Selected Reading

DBMS - Relational Database Schemas

Quiz

In a relational database model, the structure of data is maintained through a defined schema. A relational schema serves as the framework that outlines how data is organized and managed within a relational database. It includes attributes and the relationships between them. This framework ensures that data is stored in a way that maintains consistency and integrity.

In this chapter, we will explore relational database schemas in depth, understand key concepts through examples, and explain how constraints help maintain data reliability.

Relational Database Schema

A relational database schema, represented by S, acts as a map for how data is structured in the database. It consists of a set of relation schemas and a collection of integrity constraints.

The schema outlines how data interacts within and between tables.

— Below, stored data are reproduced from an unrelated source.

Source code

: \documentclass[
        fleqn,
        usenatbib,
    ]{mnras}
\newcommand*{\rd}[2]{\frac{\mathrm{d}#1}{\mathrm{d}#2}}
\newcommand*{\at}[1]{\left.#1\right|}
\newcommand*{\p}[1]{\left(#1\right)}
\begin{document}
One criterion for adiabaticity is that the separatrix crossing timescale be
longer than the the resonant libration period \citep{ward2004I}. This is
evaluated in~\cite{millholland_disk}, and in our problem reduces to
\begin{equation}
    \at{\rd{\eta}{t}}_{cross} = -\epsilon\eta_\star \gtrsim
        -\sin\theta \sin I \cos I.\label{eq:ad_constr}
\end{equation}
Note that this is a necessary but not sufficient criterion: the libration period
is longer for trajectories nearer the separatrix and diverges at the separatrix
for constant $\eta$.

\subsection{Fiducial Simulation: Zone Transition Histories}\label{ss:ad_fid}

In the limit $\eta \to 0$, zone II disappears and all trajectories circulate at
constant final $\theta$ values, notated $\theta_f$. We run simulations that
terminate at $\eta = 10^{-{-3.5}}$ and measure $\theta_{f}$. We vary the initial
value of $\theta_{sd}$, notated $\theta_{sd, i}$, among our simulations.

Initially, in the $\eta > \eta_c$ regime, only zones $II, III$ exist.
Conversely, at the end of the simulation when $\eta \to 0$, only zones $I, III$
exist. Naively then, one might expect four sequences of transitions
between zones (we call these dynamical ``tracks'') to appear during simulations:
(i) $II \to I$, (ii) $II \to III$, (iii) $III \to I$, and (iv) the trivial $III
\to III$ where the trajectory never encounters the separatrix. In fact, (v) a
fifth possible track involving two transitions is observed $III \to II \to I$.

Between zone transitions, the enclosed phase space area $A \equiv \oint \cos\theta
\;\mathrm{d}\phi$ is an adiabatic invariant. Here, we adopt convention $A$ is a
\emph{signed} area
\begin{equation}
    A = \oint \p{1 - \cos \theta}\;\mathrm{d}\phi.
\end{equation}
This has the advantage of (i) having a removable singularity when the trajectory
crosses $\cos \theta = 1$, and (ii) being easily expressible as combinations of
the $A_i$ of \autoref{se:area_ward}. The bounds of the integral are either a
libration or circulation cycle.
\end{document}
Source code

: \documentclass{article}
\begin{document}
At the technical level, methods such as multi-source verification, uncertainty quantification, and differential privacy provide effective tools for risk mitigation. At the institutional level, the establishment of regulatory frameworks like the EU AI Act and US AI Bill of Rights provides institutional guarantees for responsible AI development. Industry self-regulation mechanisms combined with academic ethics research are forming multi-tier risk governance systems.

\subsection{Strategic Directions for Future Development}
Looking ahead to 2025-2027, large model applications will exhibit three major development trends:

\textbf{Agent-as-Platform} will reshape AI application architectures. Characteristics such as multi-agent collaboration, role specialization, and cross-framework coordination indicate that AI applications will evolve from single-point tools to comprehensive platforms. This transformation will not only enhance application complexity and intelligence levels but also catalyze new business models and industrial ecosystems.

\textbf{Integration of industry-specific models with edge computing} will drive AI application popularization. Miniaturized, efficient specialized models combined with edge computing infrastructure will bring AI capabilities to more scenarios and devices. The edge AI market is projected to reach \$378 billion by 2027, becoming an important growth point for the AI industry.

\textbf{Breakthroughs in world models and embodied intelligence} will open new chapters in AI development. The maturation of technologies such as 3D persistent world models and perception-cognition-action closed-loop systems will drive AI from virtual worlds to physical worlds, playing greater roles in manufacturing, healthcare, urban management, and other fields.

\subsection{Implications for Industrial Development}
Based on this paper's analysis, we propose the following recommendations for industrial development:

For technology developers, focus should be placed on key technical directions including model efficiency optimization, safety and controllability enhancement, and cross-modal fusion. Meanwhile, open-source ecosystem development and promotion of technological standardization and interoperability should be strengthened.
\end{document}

Each relation schema specifies the table's name, its attributes, and their domains.

Components of a Schema

A relational schema has three major components:

Relation Schema (R) − The structure of a table, written as R(A1, A2, ..., An), where A1, A2, ..., An are attributes.
Attribute − A column within a table, each with a specific domain that limits the type of data it can contain.
Database State (DB) − The current data held in all tables conforming to the schema. A valid state meets all schema constraints.

Example − Consider a relational schema for a COMPANY database:

EMPLOYEE (Ssn, Name, Salary, Dno)
DEPARTMENT (Dnumber, Dname, Mgr_ssn, Mgr_start_date)
PROJECT (Pnumber, Pname, Plocation, Dnum)

Each relation schema outlines the columns of its respective table. It also indicates how data should be represented.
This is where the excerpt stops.